One would hope. However, have you seen a Government Program that’s been abolished to date? ;)
“...the fact that our climate is rapidly shifting over to a barely pre-Ice Age condition.”
Yep. We had 100” of snow this season. And I shoveled every d@mn one of ‘em! And it hasn’t stopped. We’re in the very same weather pattern we were stuck in all winter, hence all of the tragic flooding here in the Midwest.
I’d WELCOME Global Warming, if it were, in fact, true.
I think converted 50lbs of scratch into 150 lbs of bugs, adding water once per week or so, it was crazy.

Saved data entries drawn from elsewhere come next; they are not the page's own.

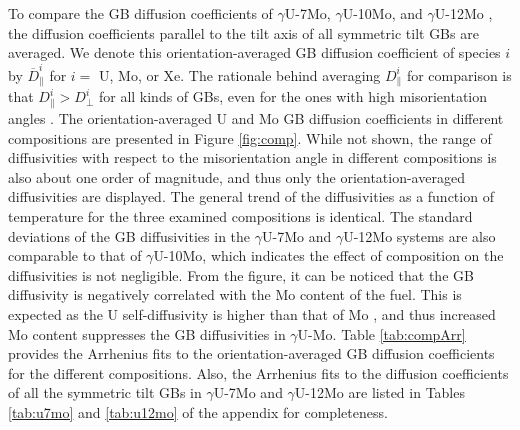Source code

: \documentclass{elsarticle}
\providecommand{\DIFadd}[1]{{\protect\color{blue} \sf #1}} %
\providecommand{\DIFdel}[1]{}
\providecommand{\DIFaddbegin}{} %
\providecommand{\DIFaddend}{} %
\providecommand{\DIFdelbegin}{} %
\providecommand{\DIFdelend}{} %
\begin{document}
\DIFadd{To compare the GB diffusion coefficients of }\DIFaddend $\gamma$U-7Mo, $\gamma$U-10Mo, and $\gamma$U-12Mo\DIFdelbegin \DIFdel{are shown in }\DIFdelend \DIFaddbegin \DIFadd{, the diffusion coefficients parallel to the tilt axis of all symmetric tilt GBs are averaged. We denote this orientation-averaged GB diffusion coefficient of species $i$ by $\overline{D}^i_{\parallel}$ for $i=$ U, Mo, or Xe. The rationale behind averaging $D^i_{\parallel}$ for comparison is that $D^i_{\parallel} > D^i_{\perp}$ for all kinds of GBs, even for the ones with high misorientation angles \cite{mishin2015}. The orientation-averaged U and Mo GB diffusion coefficients in different compositions are presented in }\DIFaddend Figure \ref{fig:comp}. While not shown, the range of diffusivities with respect to \DIFdelbegin \DIFdel{misorientation angles }\DIFdelend \DIFaddbegin \DIFadd{the misorientation angle }\DIFaddend in different compositions is also \DIFdelbegin \DIFdel{within }\DIFdelend \DIFaddbegin \DIFadd{about }\DIFaddend one order of magnitude, and thus only \DIFaddbegin \DIFadd{the }\DIFaddend orientation-averaged diffusivities are displayed. \DIFaddbegin \DIFadd{The general trend of the diffusivities as a function of temperature for the three examined compositions is identical. The standard deviations of the GB diffusivities in the $\gamma$U-7Mo and $\gamma$U-12Mo systems are also comparable to that of $\gamma$U-10Mo, which indicates the effect of composition on the diffusivities is not negligible. }\DIFaddend From the figure, it can be noticed that the \DIFaddbegin \DIFadd{GB }\DIFaddend diffusivity is negatively correlated with the Mo content of the fuel. This is \DIFdelbegin \DIFdel{somewhat }\DIFdelend expected as the U self-diffusivity is higher than that of Mo \cite{huang2013}, and \DIFaddbegin \DIFadd{thus }\DIFaddend increased Mo content suppresses \DIFdelbegin \DIFdel{self-diffusivity }\DIFdelend \DIFaddbegin \DIFadd{the GB diffusivities }\DIFaddend in $\gamma$U-Mo. \DIFdelbegin \DIFdel{The general trend as a function of the temperature of the diffusivity for the three examined compositions is identical. The standard deviations for the U-7Mo and U-12Mo systems are comparable to that of U-10Mo, which indicates that the trend observed with composition is statistically significant. }\DIFdelend Table \ref{tab:compArr} provides the Arrhenius \DIFdelbegin \DIFdel{parameters }\DIFdelend \DIFaddbegin \DIFadd{fits to the orientation-averaged GB diffusion coefficients }\DIFaddend for the different compositions. Also, the \DIFdelbegin \DIFdel{total GB diffusion coefficients for different tilts and temperatures }\DIFdelend \DIFaddbegin \DIFadd{Arrhenius fits to the diffusion coefficients of all the symmetric tilt GBs }\DIFaddend in $\gamma$U-7Mo and $\gamma$U-12Mo are listed in Tables \ref{tab:u7mo} and \ref{tab:u12mo} of the appendix for completeness.
\end{document}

This is the most important reason not to tie our energy needs to crops of any sort. There is no way to know what will happen - famine, drought, floods, you name it....Though it may seem to be “renewable,” there are just too many variables. At least what we are pumping out of the ground, we know it’s there.
Sorry to bring this up, but I am concerned about the price of groceries one year from now.
Quite honestly, right now, I don’t see how the poor are going to be able to afford food.
A year from now, many livestock herds will have been liquidated, due to the lack of feed available to feed them. Yes, some farm animals will starve to death because their owner cannot find feed. As for horses and other companion animals, the same fate will face them, since the Feds have outlawed the slaughter of horses.
Corn and soy (and wheat to a lesser degree) will be in such short supply there won’t be enough to go around, at any price.
I wouldn’t panic yet. America can feed the world ten times over. The MINUTE a farmer’s children are hungry or their livestock starts to dwindle, they’ll pull back the reins.
Well, the farmers I know, will. But it really is dangling a carrot, these prices! My FIL has farmed for twenty years (since he retired from Engineering) and he has NEVER seen such prices in all of those years.
And my Dairy Farmer friends? Yeah, they were complaining, but it’s what they do best as they take their big, fat Milk Checks to the bank. ;)
To me, it seems like common sense, with a built-in stop-gap where a ‘worst case scenario’ won’t happen. I hope I’m right, and no disrespect, of course, but I hope you’re wrong. :)
Trust me. I WANT to be wrong.
We’ve been farming on the same farm for the past 40 years.
A lot of the drowned out corn cannot be replanted because there isn’t enough time for it to mature. So world stocks are going to be in short supply next summer.
There is a much better chance for replanted soybeans to reach maturity. But the yield will be short.
You speak from experience. Iowa has been MUCH harder hit than we have here in Wisconsin; and we’ve had it BAD.
I wonder if the Socialists on either coast, and in Washington, D.C. will learn from this and FINALLY understand where their food comes from?